WHAT IS EXPECTED: Copy all lines below exactly as written. Leave pictures out.

DATA FOR REVIEW:
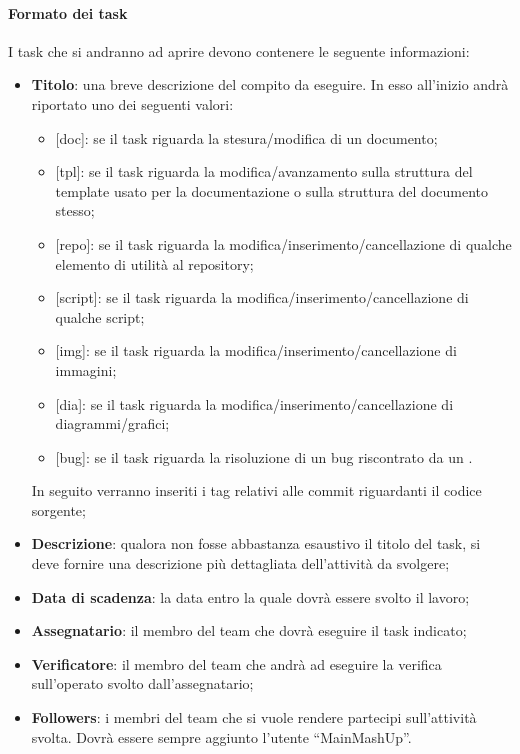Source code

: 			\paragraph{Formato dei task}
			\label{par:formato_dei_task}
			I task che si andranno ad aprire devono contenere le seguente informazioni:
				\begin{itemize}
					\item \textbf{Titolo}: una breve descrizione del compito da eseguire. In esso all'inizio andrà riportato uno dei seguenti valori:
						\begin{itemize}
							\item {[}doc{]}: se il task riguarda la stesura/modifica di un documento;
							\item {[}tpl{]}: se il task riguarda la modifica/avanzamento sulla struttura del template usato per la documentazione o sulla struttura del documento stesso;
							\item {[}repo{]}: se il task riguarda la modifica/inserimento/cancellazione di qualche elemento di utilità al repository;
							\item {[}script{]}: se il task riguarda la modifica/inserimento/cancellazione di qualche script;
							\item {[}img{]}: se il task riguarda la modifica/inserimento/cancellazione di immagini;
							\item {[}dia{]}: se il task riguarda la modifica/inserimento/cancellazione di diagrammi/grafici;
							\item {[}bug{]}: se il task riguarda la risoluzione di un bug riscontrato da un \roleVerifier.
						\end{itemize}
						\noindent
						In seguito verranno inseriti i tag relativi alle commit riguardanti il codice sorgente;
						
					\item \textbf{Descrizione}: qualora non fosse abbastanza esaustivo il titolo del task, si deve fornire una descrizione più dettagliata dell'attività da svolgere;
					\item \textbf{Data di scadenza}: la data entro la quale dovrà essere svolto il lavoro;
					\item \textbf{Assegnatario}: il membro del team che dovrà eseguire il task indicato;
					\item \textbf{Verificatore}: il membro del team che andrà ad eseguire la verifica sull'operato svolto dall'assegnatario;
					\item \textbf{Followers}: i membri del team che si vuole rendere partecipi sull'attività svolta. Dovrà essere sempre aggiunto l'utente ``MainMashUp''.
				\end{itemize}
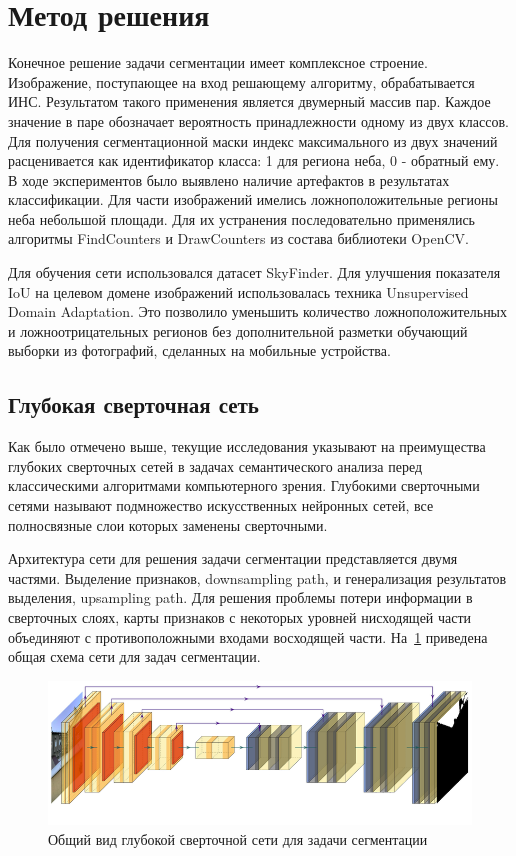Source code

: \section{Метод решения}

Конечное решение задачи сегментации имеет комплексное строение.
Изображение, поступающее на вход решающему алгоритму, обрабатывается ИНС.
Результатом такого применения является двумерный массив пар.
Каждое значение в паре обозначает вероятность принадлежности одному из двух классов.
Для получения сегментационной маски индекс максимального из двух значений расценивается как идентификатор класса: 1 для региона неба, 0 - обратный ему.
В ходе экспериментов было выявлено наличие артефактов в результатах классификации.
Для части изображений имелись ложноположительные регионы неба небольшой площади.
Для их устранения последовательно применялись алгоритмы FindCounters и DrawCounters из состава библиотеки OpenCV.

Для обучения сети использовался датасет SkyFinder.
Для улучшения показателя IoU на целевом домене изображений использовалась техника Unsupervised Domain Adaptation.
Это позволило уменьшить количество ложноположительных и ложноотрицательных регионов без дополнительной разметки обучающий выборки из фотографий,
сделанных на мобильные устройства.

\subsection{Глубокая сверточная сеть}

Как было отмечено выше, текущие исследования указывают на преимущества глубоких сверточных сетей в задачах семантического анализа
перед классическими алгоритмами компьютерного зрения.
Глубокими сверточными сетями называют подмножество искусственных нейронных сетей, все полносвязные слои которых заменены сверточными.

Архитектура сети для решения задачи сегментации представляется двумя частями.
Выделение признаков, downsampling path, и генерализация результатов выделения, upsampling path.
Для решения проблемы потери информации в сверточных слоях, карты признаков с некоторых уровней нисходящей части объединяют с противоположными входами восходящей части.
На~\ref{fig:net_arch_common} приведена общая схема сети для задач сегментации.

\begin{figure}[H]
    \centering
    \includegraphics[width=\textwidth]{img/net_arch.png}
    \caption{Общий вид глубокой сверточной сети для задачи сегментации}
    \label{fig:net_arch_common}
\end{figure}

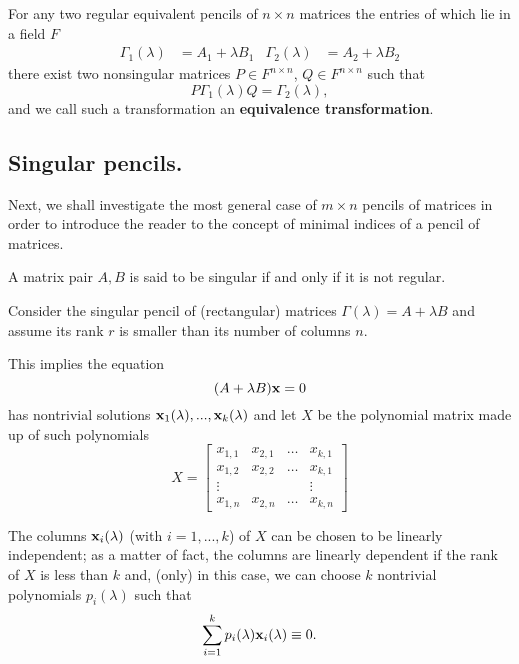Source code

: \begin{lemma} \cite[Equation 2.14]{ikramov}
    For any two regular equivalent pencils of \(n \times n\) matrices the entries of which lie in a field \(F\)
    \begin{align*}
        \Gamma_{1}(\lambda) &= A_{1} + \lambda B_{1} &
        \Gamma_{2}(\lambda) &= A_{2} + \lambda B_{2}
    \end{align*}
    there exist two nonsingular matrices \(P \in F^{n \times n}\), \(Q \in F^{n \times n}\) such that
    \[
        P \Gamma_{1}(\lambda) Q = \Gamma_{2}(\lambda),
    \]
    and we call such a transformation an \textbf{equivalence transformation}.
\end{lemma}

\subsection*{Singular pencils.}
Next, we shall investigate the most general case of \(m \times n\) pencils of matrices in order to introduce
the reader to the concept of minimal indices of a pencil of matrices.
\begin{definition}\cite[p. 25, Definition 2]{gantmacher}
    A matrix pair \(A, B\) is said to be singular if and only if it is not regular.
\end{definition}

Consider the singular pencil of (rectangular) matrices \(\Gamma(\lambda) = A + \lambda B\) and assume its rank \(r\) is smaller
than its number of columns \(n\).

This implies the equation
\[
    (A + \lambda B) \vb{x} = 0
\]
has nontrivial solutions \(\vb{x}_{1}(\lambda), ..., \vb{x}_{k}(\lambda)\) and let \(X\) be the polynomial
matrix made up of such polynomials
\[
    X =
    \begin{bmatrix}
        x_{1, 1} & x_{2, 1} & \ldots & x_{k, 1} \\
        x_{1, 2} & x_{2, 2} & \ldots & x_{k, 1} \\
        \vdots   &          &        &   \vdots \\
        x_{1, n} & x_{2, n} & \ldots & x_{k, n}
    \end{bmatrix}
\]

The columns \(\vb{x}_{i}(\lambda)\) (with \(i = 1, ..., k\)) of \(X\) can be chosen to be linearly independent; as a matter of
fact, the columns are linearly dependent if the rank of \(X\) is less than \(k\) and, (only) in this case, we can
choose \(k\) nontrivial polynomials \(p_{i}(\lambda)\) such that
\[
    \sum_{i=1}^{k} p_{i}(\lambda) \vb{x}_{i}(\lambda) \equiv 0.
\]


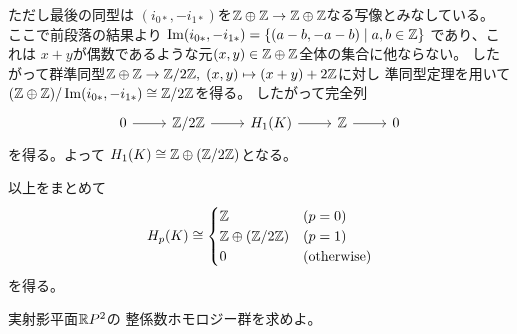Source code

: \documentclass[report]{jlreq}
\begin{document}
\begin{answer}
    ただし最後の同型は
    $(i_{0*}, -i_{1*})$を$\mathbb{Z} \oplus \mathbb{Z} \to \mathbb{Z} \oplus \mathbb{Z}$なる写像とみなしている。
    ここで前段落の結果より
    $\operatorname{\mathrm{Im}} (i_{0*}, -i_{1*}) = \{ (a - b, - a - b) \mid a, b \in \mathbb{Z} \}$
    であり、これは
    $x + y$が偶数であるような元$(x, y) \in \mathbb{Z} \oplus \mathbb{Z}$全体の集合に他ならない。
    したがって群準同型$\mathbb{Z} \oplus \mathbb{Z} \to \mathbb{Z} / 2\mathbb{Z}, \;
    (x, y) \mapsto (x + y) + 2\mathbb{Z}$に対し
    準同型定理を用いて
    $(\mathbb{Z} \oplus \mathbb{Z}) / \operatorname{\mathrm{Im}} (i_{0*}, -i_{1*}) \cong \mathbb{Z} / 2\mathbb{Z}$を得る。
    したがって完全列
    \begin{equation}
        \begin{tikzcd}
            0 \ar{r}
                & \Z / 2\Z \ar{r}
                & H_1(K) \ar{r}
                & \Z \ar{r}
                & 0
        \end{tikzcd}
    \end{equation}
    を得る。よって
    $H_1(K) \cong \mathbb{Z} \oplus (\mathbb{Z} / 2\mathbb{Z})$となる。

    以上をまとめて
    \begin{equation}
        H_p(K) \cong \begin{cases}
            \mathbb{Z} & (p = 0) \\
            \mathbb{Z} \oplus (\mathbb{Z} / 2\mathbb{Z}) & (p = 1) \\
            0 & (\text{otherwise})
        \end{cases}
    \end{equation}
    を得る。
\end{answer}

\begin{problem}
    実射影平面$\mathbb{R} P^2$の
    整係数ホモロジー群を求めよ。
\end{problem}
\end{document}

EXERCISE RESULT:
Source code

: 			\paragraph{Formato dei task}
			\label{par:formato_dei_task}
			I task che si andranno ad aprire devono contenere le seguente informazioni:
				\begin{itemize}
					\item \textbf{Titolo}: una breve descrizione del compito da eseguire. In esso all'inizio andrà riportato uno dei seguenti valori:
						\begin{itemize}
							\item {[}doc{]}: se il task riguarda la stesura/modifica di un documento;
							\item {[}tpl{]}: se il task riguarda la modifica/avanzamento sulla struttura del template usato per la documentazione o sulla struttura del documento stesso;
							\item {[}repo{]}: se il task riguarda la modifica/inserimento/cancellazione di qualche elemento di utilità al repository;
							\item {[}script{]}: se il task riguarda la modifica/inserimento/cancellazione di qualche script;
							\item {[}img{]}: se il task riguarda la modifica/inserimento/cancellazione di immagini;
							\item {[}dia{]}: se il task riguarda la modifica/inserimento/cancellazione di diagrammi/grafici;
							\item {[}bug{]}: se il task riguarda la risoluzione di un bug riscontrato da un \roleVerifier.
						\end{itemize}
						\noindent
						In seguito verranno inseriti i tag relativi alle commit riguardanti il codice sorgente;
						
					\item \textbf{Descrizione}: qualora non fosse abbastanza esaustivo il titolo del task, si deve fornire una descrizione più dettagliata dell'attività da svolgere;
					\item \textbf{Data di scadenza}: la data entro la quale dovrà essere svolto il lavoro;
					\item \textbf{Assegnatario}: il membro del team che dovrà eseguire il task indicato;
					\item \textbf{Verificatore}: il membro del team che andrà ad eseguire la verifica sull'operato svolto dall'assegnatario;
					\item \textbf{Followers}: i membri del team che si vuole rendere partecipi sull'attività svolta. Dovrà essere sempre aggiunto l'utente ``MainMashUp''.
				\end{itemize}
Source code

: \section{Метод решения}

Конечное решение задачи сегментации имеет комплексное строение.
Изображение, поступающее на вход решающему алгоритму, обрабатывается ИНС.
Результатом такого применения является двумерный массив пар.
Каждое значение в паре обозначает вероятность принадлежности одному из двух классов.
Для получения сегментационной маски индекс максимального из двух значений расценивается как идентификатор класса: 1 для региона неба, 0 - обратный ему.
В ходе экспериментов было выявлено наличие артефактов в результатах классификации.
Для части изображений имелись ложноположительные регионы неба небольшой площади.
Для их устранения последовательно применялись алгоритмы FindCounters и DrawCounters из состава библиотеки OpenCV.

Для обучения сети использовался датасет SkyFinder.
Для улучшения показателя IoU на целевом домене изображений использовалась техника Unsupervised Domain Adaptation.
Это позволило уменьшить количество ложноположительных и ложноотрицательных регионов без дополнительной разметки обучающий выборки из фотографий,
сделанных на мобильные устройства.

\subsection{Глубокая сверточная сеть}

Как было отмечено выше, текущие исследования указывают на преимущества глубоких сверточных сетей в задачах семантического анализа
перед классическими алгоритмами компьютерного зрения.
Глубокими сверточными сетями называют подмножество искусственных нейронных сетей, все полносвязные слои которых заменены сверточными.

Архитектура сети для решения задачи сегментации представляется двумя частями.
Выделение признаков, downsampling path, и генерализация результатов выделения, upsampling path.
Для решения проблемы потери информации в сверточных слоях, карты признаков с некоторых уровней нисходящей части объединяют с противоположными входами восходящей части.
На~\ref{fig:net_arch_common} приведена общая схема сети для задач сегментации.

\begin{figure}[H]
    \centering
    \includegraphics[width=\textwidth]{img/net_arch.png}
    \caption{Общий вид глубокой сверточной сети для задачи сегментации}
    \label{fig:net_arch_common}
\end{figure}

Source code

: \begin{lemma} \cite[Equation 2.14]{ikramov}
    For any two regular equivalent pencils of \(n \times n\) matrices the entries of which lie in a field \(F\)
    \begin{align*}
        \Gamma_{1}(\lambda) &= A_{1} + \lambda B_{1} &
        \Gamma_{2}(\lambda) &= A_{2} + \lambda B_{2}
    \end{align*}
    there exist two nonsingular matrices \(P \in F^{n \times n}\), \(Q \in F^{n \times n}\) such that
    \[
        P \Gamma_{1}(\lambda) Q = \Gamma_{2}(\lambda),
    \]
    and we call such a transformation an \textbf{equivalence transformation}.
\end{lemma}

\subsection*{Singular pencils.}
Next, we shall investigate the most general case of \(m \times n\) pencils of matrices in order to introduce
the reader to the concept of minimal indices of a pencil of matrices.
\begin{definition}\cite[p. 25, Definition 2]{gantmacher}
    A matrix pair \(A, B\) is said to be singular if and only if it is not regular.
\end{definition}

Consider the singular pencil of (rectangular) matrices \(\Gamma(\lambda) = A + \lambda B\) and assume its rank \(r\) is smaller
than its number of columns \(n\).

This implies the equation
\[
    (A + \lambda B) \vb{x} = 0
\]
has nontrivial solutions \(\vb{x}_{1}(\lambda), ..., \vb{x}_{k}(\lambda)\) and let \(X\) be the polynomial
matrix made up of such polynomials
\[
    X =
    \begin{bmatrix}
        x_{1, 1} & x_{2, 1} & \ldots & x_{k, 1} \\
        x_{1, 2} & x_{2, 2} & \ldots & x_{k, 1} \\
        \vdots   &          &        &   \vdots \\
        x_{1, n} & x_{2, n} & \ldots & x_{k, n}
    \end{bmatrix}
\]

The columns \(\vb{x}_{i}(\lambda)\) (with \(i = 1, ..., k\)) of \(X\) can be chosen to be linearly independent; as a matter of
fact, the columns are linearly dependent if the rank of \(X\) is less than \(k\) and, (only) in this case, we can
choose \(k\) nontrivial polynomials \(p_{i}(\lambda)\) such that
\[
    \sum_{i=1}^{k} p_{i}(\lambda) \vb{x}_{i}(\lambda) \equiv 0.
\]


Source code

: \documentclass[report]{jlreq}
\begin{document}
\begin{answer}
    ただし最後の同型は
    $(i_{0*}, -i_{1*})$を$\mathbb{Z} \oplus \mathbb{Z} \to \mathbb{Z} \oplus \mathbb{Z}$なる写像とみなしている。
    ここで前段落の結果より
    $\operatorname{\mathrm{Im}} (i_{0*}, -i_{1*}) = \{ (a - b, - a - b) \mid a, b \in \mathbb{Z} \}$
    であり、これは
    $x + y$が偶数であるような元$(x, y) \in \mathbb{Z} \oplus \mathbb{Z}$全体の集合に他ならない。
    したがって群準同型$\mathbb{Z} \oplus \mathbb{Z} \to \mathbb{Z} / 2\mathbb{Z}, \;
    (x, y) \mapsto (x + y) + 2\mathbb{Z}$に対し
    準同型定理を用いて
    $(\mathbb{Z} \oplus \mathbb{Z}) / \operatorname{\mathrm{Im}} (i_{0*}, -i_{1*}) \cong \mathbb{Z} / 2\mathbb{Z}$を得る。
    したがって完全列
    \begin{equation}
        \begin{tikzcd}
            0 \ar{r}
                & \Z / 2\Z \ar{r}
                & H_1(K) \ar{r}
                & \Z \ar{r}
                & 0
        \end{tikzcd}
    \end{equation}
    を得る。よって
    $H_1(K) \cong \mathbb{Z} \oplus (\mathbb{Z} / 2\mathbb{Z})$となる。

    以上をまとめて
    \begin{equation}
        H_p(K) \cong \begin{cases}
            \mathbb{Z} & (p = 0) \\
            \mathbb{Z} \oplus (\mathbb{Z} / 2\mathbb{Z}) & (p = 1) \\
            0 & (\text{otherwise})
        \end{cases}
    \end{equation}
    を得る。
\end{answer}

\begin{problem}
    実射影平面$\mathbb{R} P^2$の
    整係数ホモロジー群を求めよ。
\end{problem}
\end{document}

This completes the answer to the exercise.